На могиле отца я поклялся, что напишу книгу, которая пробудит совесть человечества.

А затем случилось нечто ужасное. Мой роман «Партизаны» вышел в свет и был, что называется, закидан тухлыми яйцами. Все его шестьсот тридцать страниц, которым я отдал три с половиной года, подвергались нападкам и читателей, и критики. Имя Абрахама Кэди поносили ка всех углах, и ему нечего была сказать.

12

Если у Саманты и были выдающиеся достоинства, то одним из них, без сомнения, было умение успокаивать меня, выдергивая всаженные мне в задницу шпильки. Она настаивала, что решительно не понимает, почему «Партизаны» так приняты. По ее словам, этот роман был ее самой любимой книгой.

Могу обьяснить вам, почему она ей так нравилась. Роман в самом деле был неудачен, ибо в нем я опустился до ее мещанского уровня. Чтобы заметить это и признать, потребовалось много времени, я уже успел заложить свою голову и обрести двух прекрасных детишек, но Саманта в самом деле была неумной женщиной с комплексом превосходства столь глубоким, как Великий Каньон, дна которого не видно. Она совершенно была не в состоянии осознать интеллектуальное содержание какого-то разговора или события и вне привычной обстановки Линстед-холла чувствовала себя неуверенно и скованно.

Очень рано, едва только мы поженились, она остановилась в своем развитии, но никогда не могла честно признать свою ограниченность, и поэтому пыталась расти в собственных глазах, всячески унижая меня. Спорить со мной из-за каждой мелочи было для нее привычным образом жизни.

Вполне довольная сама собой, она воздвигла вокруг своего мирка высокие стены, напрочь отвергая все, что несло даже лишь намек на критическое отношение к ней. Лишенная способности к самоанализу, она была просто не в состоянии признавать свои ошибки и неудачи.

И все же, должен сказать вам, я любил ее. Парадокс, но когда мы оказывались с ней в постели, мне в самом деле казалось, что это самое важное событие в моей жизни. Что и заставляло меня сдерживаться.

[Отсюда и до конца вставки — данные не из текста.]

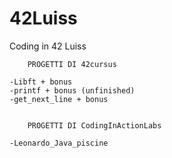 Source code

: # 42Luiss
 Coding in 42 Luiss

        PROGETTI DI 42cursus

    -Libft + bonus
    -printf + bonus (unfinished)
    -get_next_line + bonus


        PROGETTI DI CodingInActionLabs

    -Leonardo_Java_piscine
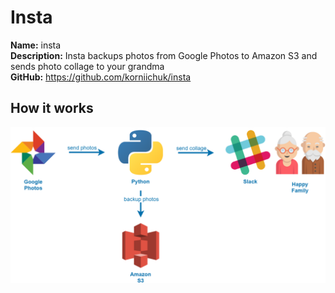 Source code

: # Insta
**Name:** insta<br>
**Description:** Insta backups photos from Google Photos to Amazon S3 and sends photo collage to your grandma<br>
**GitHub:** https://github.com/korniichuk/insta

## How it works
![insta_-_how_it_works.png](img/insta_-_how_it_works.png "How it works")
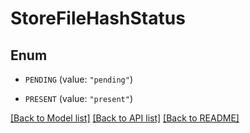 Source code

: # StoreFileHashStatus

## Enum


* `PENDING` (value: `"pending"`)

* `PRESENT` (value: `"present"`)


[[Back to Model list]](../README.md#documentation-for-models) [[Back to API list]](../README.md#documentation-for-api-endpoints) [[Back to README]](../README.md)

У Саманты была еще одна милая особенность: если ей было плохо и ей казалось, что она идет на дно, она обязательно старалась и меня утянуть с собой. В любой ситуации она видела плохие, мрачные и печальные стороны куда лучше меня.

Я мучительно переживал провал «Партизан». И Саманта была просто не в состоянии понять, что со мной делается. На встрече бывших летчиков Королевского военно-воздушного флота я начал пить и закончил загул тремя днями позже в каком-то кабаке в Сохо. В карманах было пусто, и машину у меня конфисковали. Без помощи какого-то доброжелательного собутыльника я не наскреб бы даже на такси, чтобы добраться до Дэвида Шоукросса.

По возвращении в Линстед-холл меня встретило мрачное угрожающее молчание. Восемь дней меня просто в упор не видели, пока все это не стало смешно.

Как ни странно, спасение пришло в виде Рудольфа Маурера, выходца из Румынии, с носом запойного пьяницы и подслеповатыми, как у крота, глазками, который представлял крупное голливудское агентство. О чудо! – американская «Глобал студио» хотела закупить права на «Партизан», и продюсер осведомился, не могу ли я оказать содействие в подготовке сценария.

Мне не понадобилось много времени, чтобы вписать цифру гонорара в контракт. Чертовы лошади Саманты теперь были обеспечены сеном лет на пять вперед.

Дэвид Шоукросс яростно протестовал против моего намерения отправиться в Голливуд, и потом выяснилось, что его аргументы оказались правильными. Но, откровенно говоря, после провала романа я был в глубоком унынии, в дыре, и просто был рад унести хоть на время отсюда ноги.

Мама всегда учила меня: «Эйб, если ты не сможешь сказать что-то толковое, то держи лучше язык за зубами». Что ж, я предпочту промолчать о годах, что провел в этом сумасшедшем доме.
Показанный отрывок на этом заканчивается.